Miss Dimple Picks a Peck of Trouble (3 page)

“Do you think Hattie McGee might’ve had something to do with this?” Delia asked. “She lives back there, you know, somewhere in all that jungle of underbrush and trees.”

He smiled. “Old Hattie’s harmless, but we’ll check into it if your friend doesn’t turn up soon. “That property belongs to the Jarretts, and if they don’t object to her being there, it shouldn’t matter to the rest of us.”

The chief paused to flip through his notebook, and Delia guessed he was probably marking time before expressing what was on his mind. “Do you think you might have heard her if your friend called out for help while you were across the road?” he asked.

But Delia shook her head. She was inside most of the time and a train had passed while she was there, so she didn’t believe she would have heard anything. “But,” she told him, “Miss Dimple thought she heard somebody scream while she was picking peaches in the orchard just down the road.”

“How can you be so sure Prentice didn’t decide to go off with her boyfriend somewhere?” he asked. “Hasn’t she been seeing Clay Jarrett? I’ve noticed the two of them around town together, and the Jarrett place is just a ways behind us.”

Delia nodded. “Yes, but she broke off with him a few weeks ago, and I really don’t think Prentice wanted to be around Clay right now.”
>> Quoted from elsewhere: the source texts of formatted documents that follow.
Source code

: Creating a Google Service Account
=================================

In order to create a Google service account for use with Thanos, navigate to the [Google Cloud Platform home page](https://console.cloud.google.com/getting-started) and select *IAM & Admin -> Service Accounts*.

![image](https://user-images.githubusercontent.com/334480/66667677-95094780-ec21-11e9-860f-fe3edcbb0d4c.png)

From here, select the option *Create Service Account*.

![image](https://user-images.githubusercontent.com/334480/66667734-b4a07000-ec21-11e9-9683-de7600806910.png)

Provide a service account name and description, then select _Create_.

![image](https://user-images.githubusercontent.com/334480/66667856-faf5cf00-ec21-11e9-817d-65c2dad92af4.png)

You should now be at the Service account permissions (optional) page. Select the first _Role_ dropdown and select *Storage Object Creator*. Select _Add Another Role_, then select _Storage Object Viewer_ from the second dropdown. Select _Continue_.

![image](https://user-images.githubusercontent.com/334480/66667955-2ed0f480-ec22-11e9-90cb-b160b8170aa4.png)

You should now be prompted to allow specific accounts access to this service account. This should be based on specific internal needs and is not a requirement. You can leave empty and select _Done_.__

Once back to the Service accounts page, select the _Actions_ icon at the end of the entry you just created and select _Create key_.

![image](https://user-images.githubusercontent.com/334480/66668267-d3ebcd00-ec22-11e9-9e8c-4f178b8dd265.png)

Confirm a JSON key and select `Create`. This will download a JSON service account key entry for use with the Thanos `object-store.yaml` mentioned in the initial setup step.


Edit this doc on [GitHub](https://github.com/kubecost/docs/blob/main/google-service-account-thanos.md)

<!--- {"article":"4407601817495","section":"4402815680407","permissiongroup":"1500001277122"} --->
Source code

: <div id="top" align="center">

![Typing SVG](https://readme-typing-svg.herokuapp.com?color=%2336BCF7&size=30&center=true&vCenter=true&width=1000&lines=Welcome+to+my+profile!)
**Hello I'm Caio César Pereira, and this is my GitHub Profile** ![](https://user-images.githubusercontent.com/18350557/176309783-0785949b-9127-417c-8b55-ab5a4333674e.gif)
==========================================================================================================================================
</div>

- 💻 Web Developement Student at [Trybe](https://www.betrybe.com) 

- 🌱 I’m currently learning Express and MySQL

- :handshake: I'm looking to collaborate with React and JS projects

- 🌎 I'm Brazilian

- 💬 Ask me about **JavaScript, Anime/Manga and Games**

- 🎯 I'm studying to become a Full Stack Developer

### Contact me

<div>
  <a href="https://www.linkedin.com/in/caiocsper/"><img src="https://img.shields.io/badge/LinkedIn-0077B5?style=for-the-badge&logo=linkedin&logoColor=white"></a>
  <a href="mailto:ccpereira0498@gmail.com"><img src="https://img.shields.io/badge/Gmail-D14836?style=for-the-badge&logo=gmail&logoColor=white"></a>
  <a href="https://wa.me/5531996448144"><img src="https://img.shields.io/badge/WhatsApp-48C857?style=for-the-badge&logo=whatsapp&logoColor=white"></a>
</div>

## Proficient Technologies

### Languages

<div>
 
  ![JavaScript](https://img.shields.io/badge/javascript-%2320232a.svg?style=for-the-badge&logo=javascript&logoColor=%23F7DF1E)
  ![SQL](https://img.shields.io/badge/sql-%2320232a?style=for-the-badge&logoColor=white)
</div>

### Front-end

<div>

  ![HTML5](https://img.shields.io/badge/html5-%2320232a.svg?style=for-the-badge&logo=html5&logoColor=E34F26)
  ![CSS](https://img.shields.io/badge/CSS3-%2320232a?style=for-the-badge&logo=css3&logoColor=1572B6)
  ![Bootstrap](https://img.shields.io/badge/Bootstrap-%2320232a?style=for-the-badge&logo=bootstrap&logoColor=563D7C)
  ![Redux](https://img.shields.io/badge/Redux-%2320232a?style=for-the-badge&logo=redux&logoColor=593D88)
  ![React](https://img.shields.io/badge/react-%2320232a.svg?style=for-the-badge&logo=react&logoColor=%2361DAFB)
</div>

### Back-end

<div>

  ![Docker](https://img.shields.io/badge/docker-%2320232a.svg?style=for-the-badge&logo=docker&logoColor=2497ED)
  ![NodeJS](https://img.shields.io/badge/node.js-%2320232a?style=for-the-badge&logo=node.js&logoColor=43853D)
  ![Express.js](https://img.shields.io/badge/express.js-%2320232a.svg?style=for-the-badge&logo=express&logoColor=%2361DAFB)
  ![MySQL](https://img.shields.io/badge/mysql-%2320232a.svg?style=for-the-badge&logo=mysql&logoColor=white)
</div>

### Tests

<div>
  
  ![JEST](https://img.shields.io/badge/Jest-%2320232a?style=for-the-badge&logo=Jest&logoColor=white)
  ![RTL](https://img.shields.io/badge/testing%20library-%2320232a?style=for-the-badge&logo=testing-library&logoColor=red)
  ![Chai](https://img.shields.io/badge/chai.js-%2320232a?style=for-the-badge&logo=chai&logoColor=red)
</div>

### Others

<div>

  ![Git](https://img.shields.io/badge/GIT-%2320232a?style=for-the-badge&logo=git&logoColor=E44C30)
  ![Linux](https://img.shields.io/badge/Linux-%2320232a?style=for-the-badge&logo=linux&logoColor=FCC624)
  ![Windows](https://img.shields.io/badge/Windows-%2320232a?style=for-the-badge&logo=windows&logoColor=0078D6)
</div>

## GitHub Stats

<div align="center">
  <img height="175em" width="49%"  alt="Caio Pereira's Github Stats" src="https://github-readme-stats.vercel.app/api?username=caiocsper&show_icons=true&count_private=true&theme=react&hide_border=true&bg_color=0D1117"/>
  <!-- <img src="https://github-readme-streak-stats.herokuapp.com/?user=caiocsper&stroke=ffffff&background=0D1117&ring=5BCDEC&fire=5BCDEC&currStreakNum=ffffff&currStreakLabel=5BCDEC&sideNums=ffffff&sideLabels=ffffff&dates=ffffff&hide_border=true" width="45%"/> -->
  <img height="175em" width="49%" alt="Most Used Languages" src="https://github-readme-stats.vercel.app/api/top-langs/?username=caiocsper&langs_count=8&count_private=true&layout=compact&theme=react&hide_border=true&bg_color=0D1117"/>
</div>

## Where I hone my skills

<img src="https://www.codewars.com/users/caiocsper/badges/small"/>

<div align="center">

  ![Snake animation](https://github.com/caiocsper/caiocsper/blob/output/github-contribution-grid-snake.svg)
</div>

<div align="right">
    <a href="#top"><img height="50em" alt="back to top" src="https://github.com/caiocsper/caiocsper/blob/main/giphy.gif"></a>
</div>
“Still, it wouldn’t hurt to check. I’ll have to speak with the Jarretts anyway. They’ll want to send somebody over to take care of the Shed, but first we need to pay a visit to Miss Stackhouse, find out if she’s heard anything from her niece.”

Delia drew in her breath and glanced at her sister, who stood in the doorway with Miss Dimple and Annie.
This wasn’t the time to cry again!

“Chief Tinsley, I hope you won’t object if we speak with Bertie Stackhouse first,” Miss Dimple said, stepping forward. “I’m afraid she might become alarmed at seeing the police at her front door.”

He nodded. “I see your point. We’ll give you a few minutes, and if everything’s all right there, you can wave us along.”

Delia gave the cash box to Chief Tinsley to turn over to the Jarretts but kept Prentice’s handbag to return to her friend. Charlie hadn’t thought to park in the shade, and the car felt hot enough to bake a potato. Climbing into the backseat beside Annie, Delia remembered the Hershey bar she had left in her skirt pocket earlier and discovered it a brown syrupy mess.
Won’t Prentice laugh when she hears about this!
she thought, forgetting for a minute the alarming circumstances.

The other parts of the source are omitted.